The General called Sagan, “That bongo playing freaknic.”

Sagan called the General, “N.A.S.A’s space ape; that sweaty astro-pig.”

“That woolly headed idiot wants to put the sound of the wind in the capsule. The wind! The sound of nothing brushing past nothing,” The General said to his assistants, banging his fist onto his desk, making the small figurine of General Lee jump an inch into the air.
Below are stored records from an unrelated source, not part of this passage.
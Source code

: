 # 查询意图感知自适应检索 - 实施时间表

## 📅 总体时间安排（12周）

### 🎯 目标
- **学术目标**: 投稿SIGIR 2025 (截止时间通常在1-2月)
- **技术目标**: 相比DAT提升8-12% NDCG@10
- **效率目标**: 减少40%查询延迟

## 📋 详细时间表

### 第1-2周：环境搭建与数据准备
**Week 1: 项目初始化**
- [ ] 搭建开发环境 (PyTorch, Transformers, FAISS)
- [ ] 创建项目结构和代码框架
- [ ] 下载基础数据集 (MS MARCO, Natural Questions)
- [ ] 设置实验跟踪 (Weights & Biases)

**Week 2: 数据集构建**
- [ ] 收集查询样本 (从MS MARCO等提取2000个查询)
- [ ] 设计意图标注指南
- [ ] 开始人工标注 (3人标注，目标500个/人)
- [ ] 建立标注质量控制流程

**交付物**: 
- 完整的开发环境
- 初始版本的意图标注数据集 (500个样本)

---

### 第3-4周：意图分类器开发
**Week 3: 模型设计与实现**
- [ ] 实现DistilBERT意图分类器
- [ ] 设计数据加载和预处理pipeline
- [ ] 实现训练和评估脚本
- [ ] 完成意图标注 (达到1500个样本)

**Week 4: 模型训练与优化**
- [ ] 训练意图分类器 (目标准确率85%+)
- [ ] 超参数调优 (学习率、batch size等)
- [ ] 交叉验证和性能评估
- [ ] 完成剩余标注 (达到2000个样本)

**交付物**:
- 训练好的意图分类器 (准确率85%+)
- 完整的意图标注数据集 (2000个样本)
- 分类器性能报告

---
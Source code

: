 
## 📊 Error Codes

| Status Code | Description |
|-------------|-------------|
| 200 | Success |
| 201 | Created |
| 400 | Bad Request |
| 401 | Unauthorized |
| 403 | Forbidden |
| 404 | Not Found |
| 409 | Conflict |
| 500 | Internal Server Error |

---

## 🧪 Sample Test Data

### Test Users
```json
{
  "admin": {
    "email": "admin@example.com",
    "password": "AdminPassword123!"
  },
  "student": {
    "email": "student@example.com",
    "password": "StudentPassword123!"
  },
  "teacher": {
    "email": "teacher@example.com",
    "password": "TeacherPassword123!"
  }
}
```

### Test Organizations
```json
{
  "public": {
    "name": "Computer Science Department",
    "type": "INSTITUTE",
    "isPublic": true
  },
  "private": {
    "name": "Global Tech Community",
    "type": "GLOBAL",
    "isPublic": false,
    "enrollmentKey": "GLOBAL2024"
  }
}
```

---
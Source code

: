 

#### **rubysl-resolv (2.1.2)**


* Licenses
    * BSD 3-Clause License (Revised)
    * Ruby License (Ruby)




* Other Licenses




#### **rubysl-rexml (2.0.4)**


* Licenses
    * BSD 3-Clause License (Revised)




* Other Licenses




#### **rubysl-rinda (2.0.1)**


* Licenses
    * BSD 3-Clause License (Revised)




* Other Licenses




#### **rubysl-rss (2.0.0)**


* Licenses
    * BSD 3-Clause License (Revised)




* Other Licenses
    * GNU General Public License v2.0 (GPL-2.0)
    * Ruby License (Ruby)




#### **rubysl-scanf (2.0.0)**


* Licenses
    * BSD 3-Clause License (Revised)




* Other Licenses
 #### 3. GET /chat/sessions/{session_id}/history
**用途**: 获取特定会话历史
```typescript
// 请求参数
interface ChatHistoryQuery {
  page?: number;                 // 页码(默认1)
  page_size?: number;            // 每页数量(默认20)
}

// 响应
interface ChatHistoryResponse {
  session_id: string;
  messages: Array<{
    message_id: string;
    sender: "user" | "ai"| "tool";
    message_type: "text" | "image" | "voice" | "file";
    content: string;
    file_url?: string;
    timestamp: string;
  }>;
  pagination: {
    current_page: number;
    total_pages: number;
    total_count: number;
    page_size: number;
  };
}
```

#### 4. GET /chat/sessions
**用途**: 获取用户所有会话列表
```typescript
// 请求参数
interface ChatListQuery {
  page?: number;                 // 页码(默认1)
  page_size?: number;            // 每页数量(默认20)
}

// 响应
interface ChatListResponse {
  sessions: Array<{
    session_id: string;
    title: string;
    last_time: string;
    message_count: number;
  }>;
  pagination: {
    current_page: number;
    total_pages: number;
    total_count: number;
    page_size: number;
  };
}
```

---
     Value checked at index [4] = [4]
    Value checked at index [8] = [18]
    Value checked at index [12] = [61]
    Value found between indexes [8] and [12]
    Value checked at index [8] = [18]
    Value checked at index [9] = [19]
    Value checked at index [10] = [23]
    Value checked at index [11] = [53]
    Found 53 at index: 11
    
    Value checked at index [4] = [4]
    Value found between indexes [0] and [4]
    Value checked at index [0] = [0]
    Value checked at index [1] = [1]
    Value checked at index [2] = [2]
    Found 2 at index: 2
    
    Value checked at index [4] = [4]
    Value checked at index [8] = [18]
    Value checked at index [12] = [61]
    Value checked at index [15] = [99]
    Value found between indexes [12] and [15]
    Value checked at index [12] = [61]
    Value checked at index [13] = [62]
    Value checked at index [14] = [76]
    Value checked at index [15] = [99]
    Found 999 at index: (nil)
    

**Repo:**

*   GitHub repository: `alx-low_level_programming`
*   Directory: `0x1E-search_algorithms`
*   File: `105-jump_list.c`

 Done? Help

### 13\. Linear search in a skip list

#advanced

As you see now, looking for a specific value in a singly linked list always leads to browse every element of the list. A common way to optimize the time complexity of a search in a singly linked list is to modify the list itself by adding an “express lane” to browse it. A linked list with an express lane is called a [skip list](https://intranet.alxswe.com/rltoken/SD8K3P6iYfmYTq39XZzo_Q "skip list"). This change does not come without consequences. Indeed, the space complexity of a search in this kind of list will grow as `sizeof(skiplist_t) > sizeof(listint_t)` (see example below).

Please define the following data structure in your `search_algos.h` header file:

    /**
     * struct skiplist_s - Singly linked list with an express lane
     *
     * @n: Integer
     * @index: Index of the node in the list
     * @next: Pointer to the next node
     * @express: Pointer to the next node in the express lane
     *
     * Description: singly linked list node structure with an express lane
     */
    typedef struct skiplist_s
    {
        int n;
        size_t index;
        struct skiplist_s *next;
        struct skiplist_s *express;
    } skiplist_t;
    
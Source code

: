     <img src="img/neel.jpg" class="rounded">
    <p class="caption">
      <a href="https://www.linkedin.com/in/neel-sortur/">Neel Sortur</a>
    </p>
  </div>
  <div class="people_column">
He had read the Project Blue Book report on alien sightings; he didn’t believe any of it, but he thought he and his team had best try to follow the orders, try to send a message to the universe. He called the people who saw ‘aliens hooch-drinking hicks.’ They were throwbacks to his childhood in Alabama; walking, drinking reminders of his wrench out of the swamp of the South and his climb into the army, up the ranks and to this point now: arguing with a hippy over Peruvian wedding songs.

But the blue light, this was something else. Was it a dream? The General gazed into the bathroom mirror deep in thought.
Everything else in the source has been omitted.